→ Work task:
Your answer should be the exact lines of the records, starting with the one containing "(The solution appears later in the book)." and running to the end.

(Information given begins)

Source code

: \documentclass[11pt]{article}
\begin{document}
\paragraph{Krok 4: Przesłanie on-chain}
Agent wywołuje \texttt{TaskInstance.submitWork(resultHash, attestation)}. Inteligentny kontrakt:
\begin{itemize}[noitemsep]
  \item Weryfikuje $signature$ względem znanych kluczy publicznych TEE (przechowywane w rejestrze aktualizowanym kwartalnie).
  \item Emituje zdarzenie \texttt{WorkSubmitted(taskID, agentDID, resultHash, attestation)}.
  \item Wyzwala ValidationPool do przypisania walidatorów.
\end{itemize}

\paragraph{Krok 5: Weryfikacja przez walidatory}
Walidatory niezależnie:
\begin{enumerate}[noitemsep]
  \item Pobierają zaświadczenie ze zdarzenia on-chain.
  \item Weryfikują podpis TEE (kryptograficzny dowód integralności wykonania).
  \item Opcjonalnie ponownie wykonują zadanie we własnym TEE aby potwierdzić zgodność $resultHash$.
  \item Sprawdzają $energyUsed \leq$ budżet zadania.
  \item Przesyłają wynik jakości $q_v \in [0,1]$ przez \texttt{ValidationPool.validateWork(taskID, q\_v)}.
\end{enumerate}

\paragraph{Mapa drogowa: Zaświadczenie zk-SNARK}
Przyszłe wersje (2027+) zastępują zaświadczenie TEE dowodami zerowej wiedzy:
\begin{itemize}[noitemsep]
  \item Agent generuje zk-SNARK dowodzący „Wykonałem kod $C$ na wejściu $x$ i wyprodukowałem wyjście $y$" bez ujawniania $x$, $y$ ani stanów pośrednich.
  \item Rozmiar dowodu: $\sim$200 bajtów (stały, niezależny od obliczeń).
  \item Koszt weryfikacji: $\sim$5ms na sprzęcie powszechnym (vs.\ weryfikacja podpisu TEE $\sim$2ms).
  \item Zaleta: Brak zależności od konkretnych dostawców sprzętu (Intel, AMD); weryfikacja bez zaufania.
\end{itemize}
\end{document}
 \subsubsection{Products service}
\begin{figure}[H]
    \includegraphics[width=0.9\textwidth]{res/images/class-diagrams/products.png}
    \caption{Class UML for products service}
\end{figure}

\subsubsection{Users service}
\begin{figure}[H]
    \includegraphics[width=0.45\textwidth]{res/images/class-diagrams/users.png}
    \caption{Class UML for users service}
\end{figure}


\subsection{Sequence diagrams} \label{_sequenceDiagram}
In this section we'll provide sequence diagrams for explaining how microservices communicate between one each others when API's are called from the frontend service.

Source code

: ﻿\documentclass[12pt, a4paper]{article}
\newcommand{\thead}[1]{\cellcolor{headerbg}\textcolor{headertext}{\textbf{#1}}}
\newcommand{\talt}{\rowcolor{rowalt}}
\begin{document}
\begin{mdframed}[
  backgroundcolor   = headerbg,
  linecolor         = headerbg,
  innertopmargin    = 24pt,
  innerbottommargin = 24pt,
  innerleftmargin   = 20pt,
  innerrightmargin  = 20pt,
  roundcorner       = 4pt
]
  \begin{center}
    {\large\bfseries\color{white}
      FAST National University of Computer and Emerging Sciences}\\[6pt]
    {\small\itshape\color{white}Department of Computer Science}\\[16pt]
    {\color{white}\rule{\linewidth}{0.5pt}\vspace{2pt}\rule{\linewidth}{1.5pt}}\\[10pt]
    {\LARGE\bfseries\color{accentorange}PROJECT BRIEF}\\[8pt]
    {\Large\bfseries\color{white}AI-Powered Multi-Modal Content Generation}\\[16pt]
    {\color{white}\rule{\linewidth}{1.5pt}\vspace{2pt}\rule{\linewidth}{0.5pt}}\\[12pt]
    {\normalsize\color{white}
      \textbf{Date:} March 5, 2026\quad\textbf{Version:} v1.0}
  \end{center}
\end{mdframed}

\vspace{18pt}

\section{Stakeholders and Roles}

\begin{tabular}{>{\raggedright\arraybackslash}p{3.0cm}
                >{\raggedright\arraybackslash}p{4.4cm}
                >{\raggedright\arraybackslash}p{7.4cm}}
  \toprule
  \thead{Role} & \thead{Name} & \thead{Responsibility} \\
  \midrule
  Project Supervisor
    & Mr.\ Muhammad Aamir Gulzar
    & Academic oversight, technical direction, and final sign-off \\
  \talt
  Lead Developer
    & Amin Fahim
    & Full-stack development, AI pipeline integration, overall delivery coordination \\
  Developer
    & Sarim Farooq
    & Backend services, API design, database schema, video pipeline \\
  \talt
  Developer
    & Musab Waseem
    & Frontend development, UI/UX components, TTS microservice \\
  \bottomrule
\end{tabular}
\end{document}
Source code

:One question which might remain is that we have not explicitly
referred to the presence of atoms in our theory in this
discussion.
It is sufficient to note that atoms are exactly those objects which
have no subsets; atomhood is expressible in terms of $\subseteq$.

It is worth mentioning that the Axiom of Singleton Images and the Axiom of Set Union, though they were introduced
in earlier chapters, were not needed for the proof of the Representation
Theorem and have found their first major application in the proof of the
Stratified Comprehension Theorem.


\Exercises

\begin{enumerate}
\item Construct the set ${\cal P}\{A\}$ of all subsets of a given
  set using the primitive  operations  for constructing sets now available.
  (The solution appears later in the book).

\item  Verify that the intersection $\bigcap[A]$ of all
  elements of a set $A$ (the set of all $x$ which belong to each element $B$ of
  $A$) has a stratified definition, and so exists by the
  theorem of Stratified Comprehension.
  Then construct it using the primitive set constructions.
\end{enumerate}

(Information given ends)

→ Task response:
  (The solution appears later in the book).

\item  Verify that the intersection $\bigcap[A]$ of all
  elements of a set $A$ (the set of all $x$ which belong to each element $B$ of
  $A$) has a stratified definition, and so exists by the
  theorem of Stratified Comprehension.
  Then construct it using the primitive set constructions.
\end{enumerate}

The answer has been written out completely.